In a separate piece for the outlet, Harmon fessed up to finances motivating many of his present creative decisions: “I want to not worry about things, and I think that’s pretty expensive.”

Season 7, which kicked off Oct. 15 with the first of two surprisingly straightforward adventures, has been met with mixed reactions. Some have seen it as a return to form, even without Roiland voice-acting the title characters (a change the series doesn’t acknowledge). “How Poopy Got His Poop Back” and “The Jerrick Trap” instead rely on base-level “Rick and Morty” antics to deliver freestanding episodes that feel tonally closer to Season 1 — or even a sci-fi “The Simpsons” riff — than the headier stuff later seasons taught audiences to expect.

That’s great news if you’re (A.) a casual viewer, who is looking to occasionally stream an episode without an interdimensional map and/or Central Finite Curve explainer; or (B.) a “Rick and Morty” staff member seeking haven in an industry notorious for burnout. But it’s less than ideal if you’re a longtime fan deeply entrenched in the lore that turned the zany two-hander into an elite animated series exploring, among other things, anxiety, depression, and existential dread. (IndieWire gave Season 7’s first two episodes a “C+” — but jury’s still out on how the rest of this year’s installments will go.)

“Rick and Morty” made its mark through slow-burn, iterative narrative developments that culminated in some of the genre’s most meaningful beats. Its puzzle-like structure made an appreciation for complex overarching stories a hotbed for fan theories and a hugely rewarding watch for those with intense emotional investment in its characters. Its more cerebral seasons pushed the genre’s psychological envelope by presenting monumental moral quandaries that could only be explored in a complex world of cloning and light-speed, interplanetary travel, then subsequently revisiting those conflicts with the fresh perspectives of nonlinear storytelling.

The sci-fi sitcom challenged not just what new action-comedy stories could be told through animation but which true-to-life themes those adventures could explore. Rick’s galaxy-spanning self-loathing and Morty’s adolescent battle with nihilism became characters unto themselves, as important to the show as Beth, Jerry, Summer, or any of the Smith-Sanchez family’s ill-fated alien cohorts.

It’s true that Harmon and Roiland’s infamously tortured personal lives were seen as a semi-autobiographical element to the show and that the consequence of those blurring realities were personally and professionally dire for its creative team. Still, it seems possible to want “Rick and Morty” exploring complicated subjects in its later seasons sans behind-the-scenes horror show.

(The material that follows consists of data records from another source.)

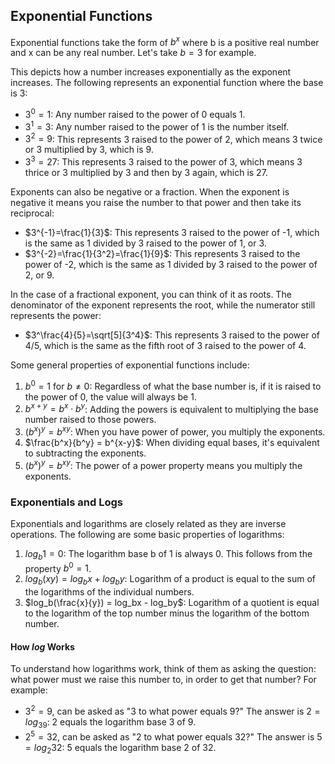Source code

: ## Exponential Functions
Exponential functions take the form of $b^x$ where b is a positive real number and x can be any real number. Let's take $b=3$ for example.

This depicts how a number increases exponentially as the exponent increases. The following represents an exponential function where the base is 3:

- $3^0=1$: Any number raised to the power of 0 equals 1.
- $3^1=3$: Any number raised to the power of 1 is the number itself.
- $3^2=9$: This represents 3 raised to the power of 2, which means 3 twice or 3 multiplied by 3, which is 9.
- $3^3=27$: This represents 3 raised to the power of 3, which means 3 thrice or 3 multiplied by 3 and then by 3 again, which is 27.

Exponents can also be negative or a fraction. When the exponent is negative it means you raise the number to that power and then take its reciprocal:
- $3^{-1}=\frac{1}{3}$: This represents 3 raised to the power of -1, which is the same as 1 divided by 3 raised to the power of 1, or 3.
- $3^{-2}=\frac{1}{3^2}=\frac{1}{9}$: This represents 3 raised to the power of -2, which is the same as 1 divided by 3 raised to the power of 2, or 9.

In the case of a fractional exponent, you can think of it as roots. The denominator of the exponent represents the root, while the numerator still represents the power:
- $3^\frac{4}{5}=\sqrt[5]{3^4}$: This represents 3 raised to the power of 4/5, which is the same as the fifth root of 3 raised to the power of 4.

Some general properties of exponential functions include:
1. $b^0 = 1$ for $b\ne0$: Regardless of what the base number is, if it is raised to the power of 0, the value will always be 1.
2. $b^{x+y} = b^x \cdot b^y$: Adding the powers is equivalent to multiplying the base number raised to those powers.
3. $(b^x)^y = b^{xy}$: When you have power of power, you multiply the exponents.
4. $\frac{b^x}{b^y} = b^{x-y}$: When dividing equal bases, it's equivalent to subtracting the exponents.
5. $(b^x)^y = b^{xy}$: The power of a power property means you multiply the exponents.

### Exponentials and Logs
Exponentials and logarithms are closely related as they are inverse operations. The following are some basic properties of logarithms:
1. $log_{b}1=0$: The logarithm base b of 1 is always 0. This follows from the property $b^0 = 1$.
2. $log_b(xy) = log_bx + log_by$: Logarithm of a product is equal to the sum of the logarithms of the individual numbers.
3. $log_b(\frac{x}{y}) = log_bx - log_by$: Logarithm of a quotient is equal to the logarithm of the top number minus the logarithm of the bottom number.
#### How $log$ Works
To understand how logarithms work, think of them as asking the question: what power must we raise this number to, in order to get that number? For example:

- $3^2 = 9$, can be asked as "3 to what power equals 9?" The answer is $2 = log_39$: 2 equals the logarithm base 3 of 9.
- $2^5 = 32$, can be asked as "2 to what power equals 32?" The answer is $5 = log_2{32}$: 5 equals the logarithm base 2 of 32.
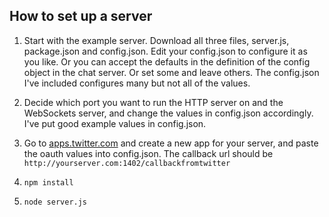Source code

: ## How to set up a server

1. Start with the example server. Download all three files, server.js, package.json and config.json. Edit your config.json to configure it as you like. Or you can accept the defaults in the definition of the config object in the chat server. Or set some and leave others. The config.json I've included configures many but not all of the values. 

2. Decide which port you want to run the HTTP server on and the WebSockets server, and change the values in config.json accordingly. I've put good example values in config.json.

3. Go to <a href="https://apps.twitter.com/">apps.twitter.com</a> and create a new app for your server, and paste the oauth values into config.json. The callback url should be `http://yourserver.com:1402/callbackfromtwitter`

4. `npm install`

5. `node server.js`

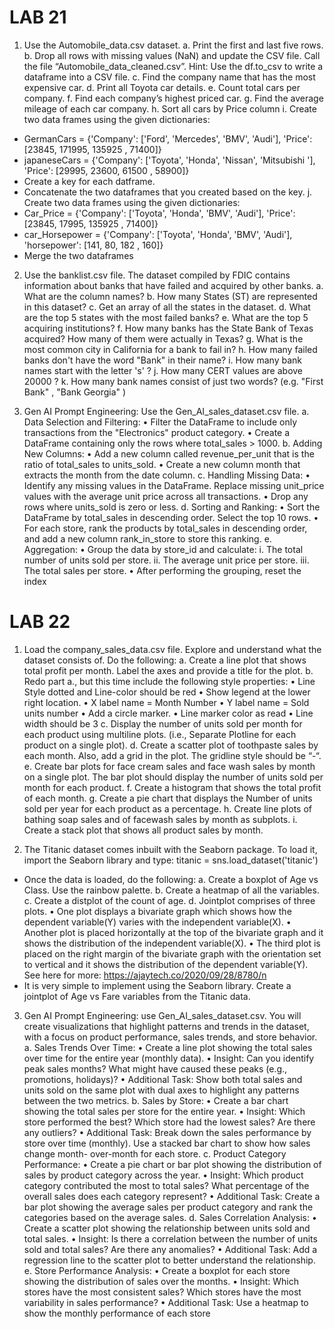 # LAB 21
1. Use the Automobile_data.csv dataset.
a. Print the first and last five rows.
b. Drop all rows with missing values (NaN) and update the CSV file. Call the file “Automobile_data_cleaned.csv”. Hint: Use the df.to_csv to write a dataframe into a CSV file.
c. Find the company name that has the most expensive car.
d. Print all Toyota car details.
e. Count total cars per company.
f. Find each company’s highest priced car.
g. Find the average mileage of each car company.
h. Sort all cars by Price column
i. Create two data frames using the given dictionaries:
- GermanCars = {'Company': ['Ford', 'Mercedes', 'BMV', 'Audi'], 'Price': [23845, 171995, 135925 , 71400]}
- japaneseCars = {'Company': ['Toyota', 'Honda', 'Nissan', 'Mitsubishi '], 'Price': [29995, 23600, 61500 , 58900]}
- Create a key for each datframe.
- Concatenate the two dataframes that you created based on the key.
j. Create two data frames using the given dictionaries:
- Car_Price = {'Company': ['Toyota', 'Honda', 'BMV', 'Audi'], 'Price': [23845, 17995, 135925 , 71400]}
- car_Horsepower = {'Company': ['Toyota', 'Honda', 'BMV', 'Audi'], 'horsepower': [141, 80, 182 , 160]}
- Merge the two dataframes

2. Use the banklist.csv file. The dataset compiled by FDIC contains information about banks that have failed and acquired by other banks.
a. What are the column names?
b. How many States (ST) are represented in this dataset?
c. Get an array of all the states in the dataset.
d. What are the top 5 states with the most failed banks?
e. What are the top 5 acquiring institutions?
f. How many banks has the State Bank of Texas acquired? How many of them were actually in Texas?
g. What is the most common city in California for a bank to fail in?
h. How many failed banks don't have the word "Bank" in their name?
i. How many bank names start with the letter 's' ?
j. How many CERT values are above 20000 ?
k. How many bank names consist of just two words? (e.g. "First Bank" , "Bank Georgia" )

3. Gen AI Prompt Engineering: Use the Gen_AI_sales_dataset.csv file.
a. Data Selection and Filtering:
• Filter the DataFrame to include only transactions from the "Electronics"
product category.
• Create a DataFrame containing only the rows where total_sales > 1000.
b. Adding New Columns:
• Add a new column called revenue_per_unit that is the ratio of total_sales
to units_sold.
• Create a new column month that extracts the month from the date column.
c. Handling Missing Data:
• Identify any missing values in the DataFrame. Replace missing unit_price values with the average unit price across all transactions.
• Drop any rows where units_sold is zero or less.
d. Sorting and Ranking:
• Sort the DataFrame by total_sales in descending order. Select the top 10 rows.
• For each store, rank the products by total_sales in descending order, and add a new column rank_in_store to store this ranking.
e. Aggregation:
• Group the data by store_id and calculate:
i. The total number of units sold per store.
ii. The average unit price per store.
iii. The total sales per store.
• After performing the grouping, reset the index

# LAB 22

1. Load the company_sales_data.csv file. Explore and understand what the dataset consists of. Do the following:
a. Create a line plot that shows total profit per month. Label the axes and provide a title for the plot.
b. Redo part a., but this time include the following style properties:
• Line Style dotted and Line-color should be red
• Show legend at the lower right location.
• X label name = Month Number
• Y label name = Sold units number
• Add a circle marker.
• Line marker color as read
• Line width should be 3
c. Display the number of units sold per month for each product using multiline plots. (i.e., Separate Plotline for each product on a single plot).
d. Create a scatter plot of toothpaste sales by each month. Also, add a grid in the plot. The gridline style should be “-“.
e. Create bar plots for face cream sales and face wash sales by month on a single plot. The bar plot should display the number of units sold per month for each product.
f. Create a histogram that shows the total profit of each month.
g. Create a pie chart that displays the Number of units sold per year for each product as a percentage.
h. Create line plots of bathing soap sales and of facewash sales by month as subplots.
i. Create a stack plot that shows all product sales by month.

2. The Titanic dataset comes inbuilt with the Seaborn package. To load it, import the Seaborn library and type: titanic = sns.load_dataset('titanic')
- Once the data is loaded, do the following:
a. Create a boxplot of Age vs Class. Use the rainbow palette.
b. Create a heatmap of all the variables.
c. Create a distplot of the count of age. 
d. Jointplot comprises of three plots.
• One plot displays a bivariate graph which shows how the dependent variable(Y) varies with the independent variable(X).
• Another plot is placed horizontally at the top of the bivariate graph and it shows the distribution of the independent variable(X).
• The third plot is placed on the right margin of the bivariate graph with the orientation set to vertical and it shows the distribution of the dependent variable(Y). See here for more: https://ajaytech.co/2020/09/28/8780/n
- It is very simple to implement using the Seaborn library. Create a jointplot of Age vs Fare variables from the Titanic data.

3. Gen AI Prompt Engineering: use Gen_AI_sales_dataset.csv. You will create visualizations that highlight patterns and trends in the dataset, with a focus on product performance, sales trends, and store behavior.
a. Sales Trends Over Time:
• Create a line plot showing the total sales over time for the entire year (monthly data).
• Insight: Can you identify peak sales months? What might have caused these peaks (e.g., promotions, holidays)?
• Additional Task: Show both total sales and units sold on the same plot with dual axes to highlight any patterns between the two metrics.
b. Sales by Store:
• Create a bar chart showing the total sales per store for the entire year.
• Insight: Which store performed the best? Which store had the lowest sales? Are there any outliers?
• Additional Task: Break down the sales performance by store over time (monthly). Use a stacked bar chart to show how sales change month- over-month for each store.
c. Product Category Performance:
• Create a pie chart or bar plot showing the distribution of sales by product category across the year.
• Insight: Which product category contributed the most to total sales? What percentage of the overall sales does each category represent?
• Additional Task: Create a bar plot showing the average sales per product category and rank the categories based on the average sales.
d. Sales Correlation Analysis:
• Create a scatter plot showing the relationship between units sold and total sales.
• Insight: Is there a correlation between the number of units sold and total sales? Are there any anomalies?
• Additional Task: Add a regression line to the scatter plot to better understand the relationship.
e. Store Performance Analysis:
• Create a boxplot for each store showing the distribution of sales over the months.
• Insight: Which stores have the most consistent sales? Which stores have the most variability in sales performance?
• Additional Task: Use a heatmap to show the monthly performance of each store
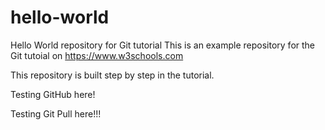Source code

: # hello-world
Hello World repository for Git tutorial
This is an example repository for the Git tutoial on https://www.w3schools.com

This repository is built step by step in the tutorial.

Testing GitHub here!

Testing Git Pull here!!!
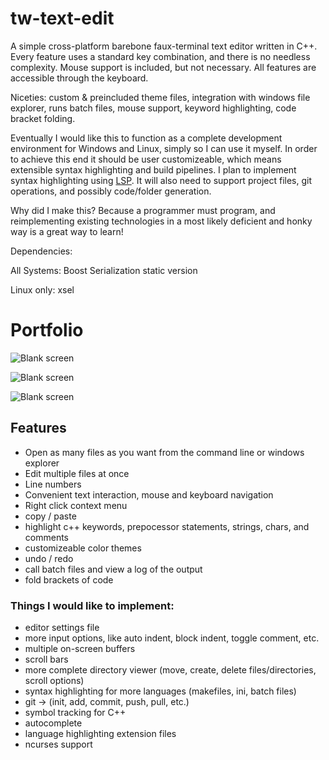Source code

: # tw-text-edit
  A simple cross-platform barebone faux-terminal text editor written in C++.
Every feature uses a standard key combination, and there is no needless complexity.
Mouse support is included, but not necessary. All features are accessible
through the keyboard.

Niceties: custom & preincluded theme files, integration with windows file
explorer, runs batch files, mouse support, keyword highlighting, code bracket folding.

  Eventually I would like this to function as a complete development environment
for Windows and Linux, simply so I can use it myself. In order to achieve this 
end it should be user customizeable, which means extensible syntax highlighting 
and build pipelines. I plan to implement syntax highlighting using [LSP](https://en.wikipedia.org/wiki/Language_Server_Protocol). 
It will also need to support project files, git operations, and possibly 
code/folder generation.

Why did I make this? Because a programmer must program, and reimplementing existing
technologies in a most likely deficient and honky way is a great way to
learn!

Dependencies:

All Systems: Boost Serialization static version

Linux only: xsel

# Portfolio

![Blank screen](https://i.imgur.com/q6KaHSP.png)

![Blank screen](https://i.imgur.com/FhlUIUo.png)

![Blank screen](https://i.imgur.com/ftp77zq.png)

## Features
- Open as many files as you want from the command line or windows explorer
- Edit multiple files at once
- Line numbers
- Convenient text interaction, mouse and keyboard navigation
- Right click context menu
- copy / paste
- highlight c++ keywords, prepocessor statements, strings, chars, and comments
- customizeable color themes
- undo / redo
- call batch files and view a log of the output
- fold brackets of code

### Things I would like to implement:
- editor settings file
- more input options, like auto indent, block indent, toggle comment, etc.
- multiple on-screen buffers
- scroll bars
- more complete directory viewer (move, create, delete files/directories, scroll options)
- syntax highlighting for more languages (makefiles, ini, batch files)
- git -> (init, add, commit, push, pull, etc.)
- symbol tracking for C++
- autocomplete
- language highlighting extension files
- ncurses support
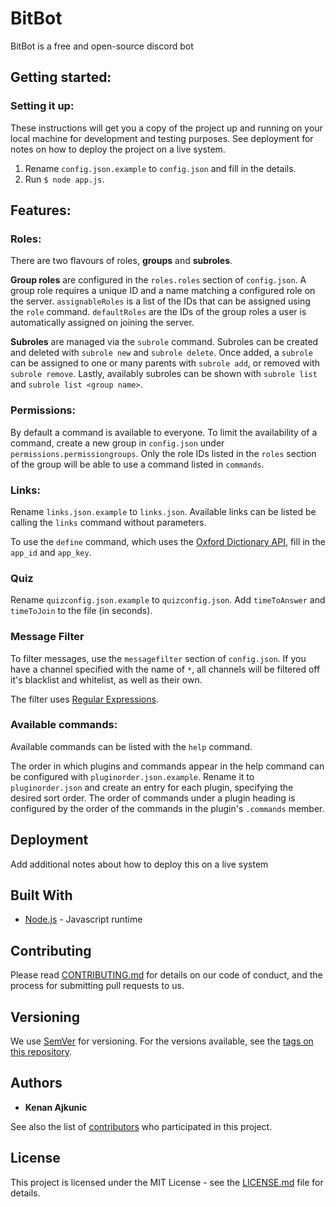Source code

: 
# BitBot

BitBot is a free and open-source discord bot

## Getting started:

### Setting it up:

These instructions will get you a copy of the project up and running on your local machine for development and testing purposes. See deployment for notes on how to deploy the project on a live system.

1. Rename `config.json.example` to `config.json` and fill in the details.
2. Run `$ node app.js`.

## Features:

### Roles:

There are two flavours of roles, **groups** and **subroles**.

**Group roles** are configured in the `roles.roles` section of `config.json`. A group role requires a unique ID and a name matching a configured role on the server. `assignableRoles` is a list of the IDs that can be assigned using the `role` command. `defaultRoles` are the IDs of the group roles a user is automatically assigned on joining the server.

**Subroles** are managed via the `subrole` command. Subroles can be created and deleted with `subrole new` and `subrole delete`. Once added, a `subrole` can be assigned to one or many parents with `subrole add`, or removed with `subrole remove`. Lastly, availably subroles can be shown with `subrole list` and `subrole list <group name>`.

### Permissions:

By default a command is available to everyone. To limit the availability of a command, create a new group in `config.json` under `permissions.permissiongroups`. Only the role IDs listed in the `roles` section of the group will be able to use a command listed in `commands`.

### Links:

Rename `links.json.example` to `links.json`. Available links can be listed be calling the `links` command without parameters.

To use the `define` command, which uses the [Oxford Dictionary API](https://developer.oxforddictionaries.com/), fill in the `app_id` and `app_key`.

### Quiz

Rename `quizconfig.json.example` to `quizconfig.json`. Add `timeToAnswer` and `timeToJoin` to the file (in seconds).

### Message Filter

To filter messages, use the `messagefilter` section of `config.json`. If you have a channel specified with the name of `*`, all channels will be filtered off it's blacklist and whitelist, as well as their own.

The filter uses [Regular Expressions](https://developer.mozilla.org/en-US/docs/Web/JavaScript/Guide/Regular_Expressions).

### Available commands:

Available commands can be listed with the `help` command.

The order in which plugins and commands appear in the help command can be configured with `pluginorder.json.example`. Rename it to `pluginorder.json` and create an entry for each plugin, specifying the desired sort order. The order of commands under a plugin heading is configured by the order of the commands in the plugin's `.commands` member.

## Deployment

Add additional notes about how to deploy this on a live system

## Built With

* [Node.js](https://nodejs.org/en/) - Javascript runtime

## Contributing

Please read [CONTRIBUTING.md](https://github.com/BitRaidStudios/BitBot/blob/master/CONTRIBUTING.md) for details on our code of conduct, and the process for submitting pull requests to us.

## Versioning

We use [SemVer](http://semver.org/) for versioning. For the versions available, see the [tags on this repository](https://github.com/your/project/tags).

## Authors

* **Kenan Ajkunic**

See also the list of [contributors](https://github.com/your/project/contributors) who participated in this project.

## License

This project is licensed under the MIT License - see the [LICENSE.md](LICENSE.md) file for details.
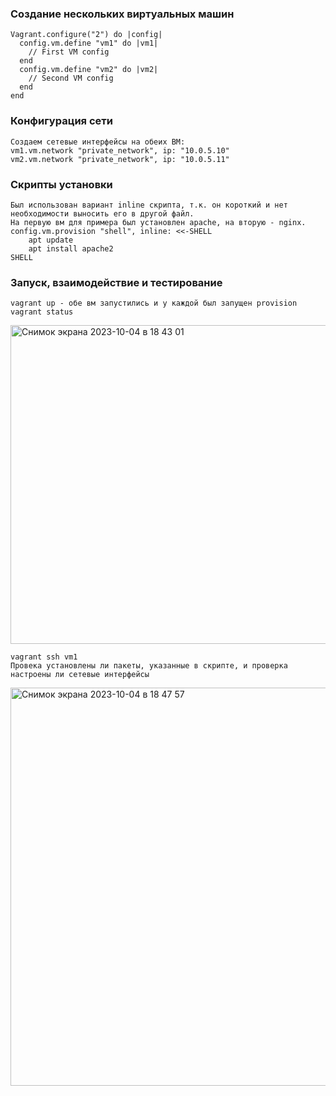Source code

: ### Создание нескольких виртуальных машин
    Vagrant.configure("2") do |config|
      config.vm.define "vm1" do |vm1|
        // First VM config
      end
      config.vm.define "vm2" do |vm2|
        // Second VM config
      end
    end
### Конфигурация сети
    Cоздаем сетевые интерфейсы на обеих ВМ:
    vm1.vm.network "private_network", ip: "10.0.5.10"
    vm2.vm.network "private_network", ip: "10.0.5.11"
### Скрипты установки
    Был использован вариант inline скрипта, т.к. он короткий и нет необходимости выносить его в другой файл. 
    На первую вм для примера был установлен apache, на вторую - nginx.
    config.vm.provision "shell", inline: <<-SHELL
        apt update
        apt install apache2
    SHELL
### Запуск, взаимодействие и тестирование
    vagrant up - обе вм запустились и у каждой был запущен provision
    vagrant status
<img width="510" alt="Снимок экрана 2023-10-04 в 18 43 01" src="https://github.com/klimantovich/hometasks-devops/assets/91698270/4f064b12-9d6b-4fb7-b2d7-5b9a37f9bd2e">  

    vagrant ssh vm1
    Провека установлены ли пакеты, указанные в скрипте, и проверка настроены ли сетевые интерфейсы
<img width="637" alt="Снимок экрана 2023-10-04 в 18 47 57" src="https://github.com/klimantovich/hometasks-devops/assets/91698270/96e50ba2-a244-4ce1-b221-87b814c5665f">

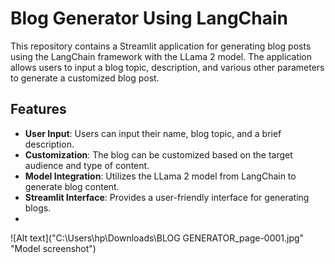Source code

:# Blog Generator Using LangChain

This repository contains a Streamlit application for generating blog posts using the LangChain framework with the LLama 2 model. The application allows users to input a blog topic, description, and various other parameters to generate a customized blog post.

## Features

- **User Input**: Users can input their name, blog topic, and a brief description.
- **Customization**: The blog can be customized based on the target audience and type of content.
- **Model Integration**: Utilizes the LLama 2 model from LangChain to generate blog content.
- **Streamlit Interface**: Provides a user-friendly interface for generating blogs.
- 
![Alt text]("C:\Users\hp\Downloads\BLOG GENERATOR_page-0001.jpg" "Model screenshot")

As it stands, “Rick and Morty” seems doomed to outstay its welcome with the viewers who once loved it most. In 2018, even as fraught in-fighting plagued the series, Adult Swim ordered enough episodes to ensure a “Rick and Morty” Season 10: rocketing the show from its niche breakout launching pad to the long-running cartoon stratosphere of mainstream staples like “South Park,” and “Family Guy.” With 101 episodes locked in, it’s still a ways off from those history-making mainstays but significantly closer than most prestige animated series; “BoJack Horseman” ended after its 77th episode.

“I don’t know what the final episode or final scene of ‘Rick and Morty’ is,” Harmon said in his THR interview. That’s a staggering omission from the usually exacting creator.  “I do think that there are final moments in macro stories that are in fact coming up very shortly — within a season or two. [But] let’s say ‘Rick and Morty’ lasts a thousand episodes, then what’s the definite final, final episode? I guess it would just be Morty turning 15 and finding a girlfriend that makes him want to be an independent person.”

It’s a disappointing, banal endgame for the two-time Emmy winning series to be eyeing, and reason enough for the show’s most serious champions to remove themselves from “this sloppy, fucked-up story” and let the show they once loved “eats its own tail.” Don’t get that reference? Maybe “Rick and Morty” is still meant for you.

“Rick and Morty” Season 7 airs Sundays on Adult Swim at 11 p.m. ET.